Pakistan pleads for aid for restoration after killer floods

By Zarina Ahmed

Following the disaster brought by the floods that hit Pakistan recently, pleas for emergency cash have been made by the country’s climate change minister in order to rebuild the country.

Sherry Rehman stressed the severity of the climate disaster, calling for aid as the floods have left Pakistan reeling from a crashing economy whilst many have suffered displacement.

She called the floods the climate event of the century, also urging for extra funding in order to strengthen the country’s climate resilience.

The floods originated from torrential monsoon rains caused by the world’s ongoing climate changes, flooding the Sindh and Balochistan regions since June this year.

The origins of the floods in Pakistan: Sindh and Balochistan

Whilst the country suffered a setback of more than £30 billion in economic losses, the country also suffered human losses, with 1,700 people dead and 7.9 million displaced from their homes.

People fleeing from the flood in Sindh (Pic: Flickr)

Only a small fraction of those displaced people had received aid since the calamity whilst others are still yet to find stability.

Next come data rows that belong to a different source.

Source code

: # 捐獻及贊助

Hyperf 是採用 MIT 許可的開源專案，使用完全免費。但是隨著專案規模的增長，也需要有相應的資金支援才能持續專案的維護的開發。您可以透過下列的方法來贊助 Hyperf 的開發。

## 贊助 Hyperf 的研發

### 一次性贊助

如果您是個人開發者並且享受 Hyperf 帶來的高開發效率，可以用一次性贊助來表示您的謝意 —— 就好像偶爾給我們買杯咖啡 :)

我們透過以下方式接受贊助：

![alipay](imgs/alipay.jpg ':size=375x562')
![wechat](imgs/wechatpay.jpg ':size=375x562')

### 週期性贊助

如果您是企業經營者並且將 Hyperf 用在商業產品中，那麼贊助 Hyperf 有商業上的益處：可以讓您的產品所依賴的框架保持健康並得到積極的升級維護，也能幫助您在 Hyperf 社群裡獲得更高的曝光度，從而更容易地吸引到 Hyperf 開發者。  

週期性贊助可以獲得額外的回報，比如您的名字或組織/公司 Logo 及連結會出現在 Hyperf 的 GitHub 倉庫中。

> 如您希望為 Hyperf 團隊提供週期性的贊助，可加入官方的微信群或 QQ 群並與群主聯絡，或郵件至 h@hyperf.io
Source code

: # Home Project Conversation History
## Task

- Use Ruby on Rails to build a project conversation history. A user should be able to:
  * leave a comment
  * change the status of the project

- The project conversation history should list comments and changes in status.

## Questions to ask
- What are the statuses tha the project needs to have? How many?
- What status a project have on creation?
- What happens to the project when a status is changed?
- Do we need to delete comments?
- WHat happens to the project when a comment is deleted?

“I was hearing things from people I knew and hearing what they saw, and hearing about their losses and pain. The future may be worse though and it could happen all over again,” said Nahida Begum, one of many affected by the floods.

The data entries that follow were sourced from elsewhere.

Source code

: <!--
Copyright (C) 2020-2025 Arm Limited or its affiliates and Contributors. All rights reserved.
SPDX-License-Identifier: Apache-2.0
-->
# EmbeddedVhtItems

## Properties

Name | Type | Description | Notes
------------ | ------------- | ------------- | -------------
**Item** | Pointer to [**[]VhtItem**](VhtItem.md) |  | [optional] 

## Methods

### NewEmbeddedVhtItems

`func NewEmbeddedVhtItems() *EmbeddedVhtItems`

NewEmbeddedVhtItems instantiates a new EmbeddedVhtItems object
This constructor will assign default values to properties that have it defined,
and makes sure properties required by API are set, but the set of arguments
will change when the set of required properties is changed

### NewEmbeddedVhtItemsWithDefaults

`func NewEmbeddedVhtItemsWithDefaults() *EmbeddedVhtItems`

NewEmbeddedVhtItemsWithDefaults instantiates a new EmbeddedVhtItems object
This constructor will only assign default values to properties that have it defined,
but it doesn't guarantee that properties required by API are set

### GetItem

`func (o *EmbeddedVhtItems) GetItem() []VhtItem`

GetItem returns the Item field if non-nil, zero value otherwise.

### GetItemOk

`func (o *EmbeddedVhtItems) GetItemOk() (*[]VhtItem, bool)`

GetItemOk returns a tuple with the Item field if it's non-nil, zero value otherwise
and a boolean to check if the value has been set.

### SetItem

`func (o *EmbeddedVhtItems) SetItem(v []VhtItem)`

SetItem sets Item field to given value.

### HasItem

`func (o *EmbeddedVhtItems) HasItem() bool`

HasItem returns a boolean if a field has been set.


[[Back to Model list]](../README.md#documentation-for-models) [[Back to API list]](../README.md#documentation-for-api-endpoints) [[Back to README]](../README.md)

“It was scary: not knowing if anyone I knew would be okay or if I could see them again.

“The weather is bad anyway but this time, there was no certainty in the future or anything else.”

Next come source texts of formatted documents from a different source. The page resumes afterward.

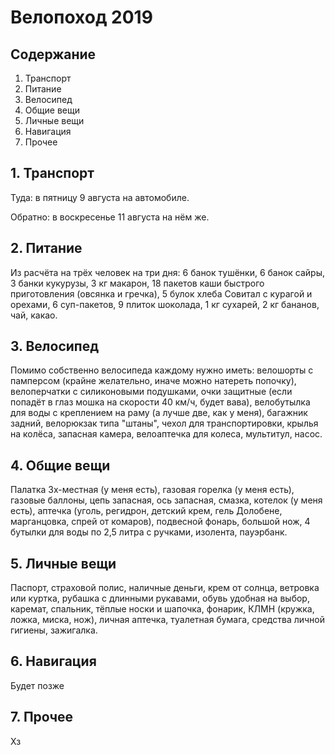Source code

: # Велопоход 2019

## Содержание

1. Транспорт
2. Питание
3. Велосипед
4. Общие вещи
5. Личные вещи
6. Навигация
7. Прочее

## 1. Транспорт

Туда: в пятницу 9 августа на автомобиле.

Обратно: в воскресенье 11 августа на нём же.

## 2. Питание

Из расчёта на трёх человек на три дня: 6 банок тушёнки, 6 банок сайры, 3 банки кукурузы, 3 кг макарон, 18 пакетов каши быстрого приготовления (овсянка и гречка), 5 булок хлеба Совитал с курагой и орехами, 6 суп-пакетов, 9 плиток шоколада, 1 кг сухарей, 2 кг бананов, чай, какао.

## 3. Велосипед

Помимо собственно велосипеда каждому нужно иметь: велошорты с памперсом (крайне желательно, иначе можно натереть попочку), велоперчатки с силиконовыми подушками, очки защитные (если попадёт в глаз мошка на скорости 40 км/ч, будет вава), велобутылка для воды с креплением на раму (а лучше две, как у меня), багажник задний, велорюкзак типа "штаны", чехол для транспортировки, крылья на колёса, запасная камера, велоаптечка для колеса, мультитул, насос.


## 4. Общие вещи

Палатка 3х-местная (у меня есть), газовая горелка (у меня есть), газовые баллоны, цепь запасная, ось запасная, смазка, котелок (у меня есть), аптечка (уголь, регидрон, детский крем, гель Долобене, марганцовка, спрей от комаров), подвесной фонарь, большой нож, 4 бутылки для воды по 2,5 литра с ручками, изолента, пауэрбанк.


## 5. Личные вещи

Паспорт, страховой полис, наличные деньги, крем от солнца, ветровка или куртка, рубашка с длинными рукавами, обувь удобная на выбор, каремат, спальник, тёплые носки и шапочка, фонарик, КЛМН (кружка, ложка, миска, нож), личная аптечка, туалетная бумага, средства личной гигиены, зажигалка.

## 6. Навигация

Будет позже

## 7. Прочее

Хз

Following the destruction caused by the disaster, Pakistan is in need of additional loans and emergency cash to rebuild the damage.

The scale of the flood that came from the heavy monsoons (Pic: Wikimedia Commons)

Despite the consequences of the flooding, Pakistan has a history of corruption and an unsteady economy, complicating the future of its standing after repairs to the disaster.

The already pressing matter of the country’s political and financial standing combined have raised doubts and concerns for its position, but calls for aid are still being heavily pushed for.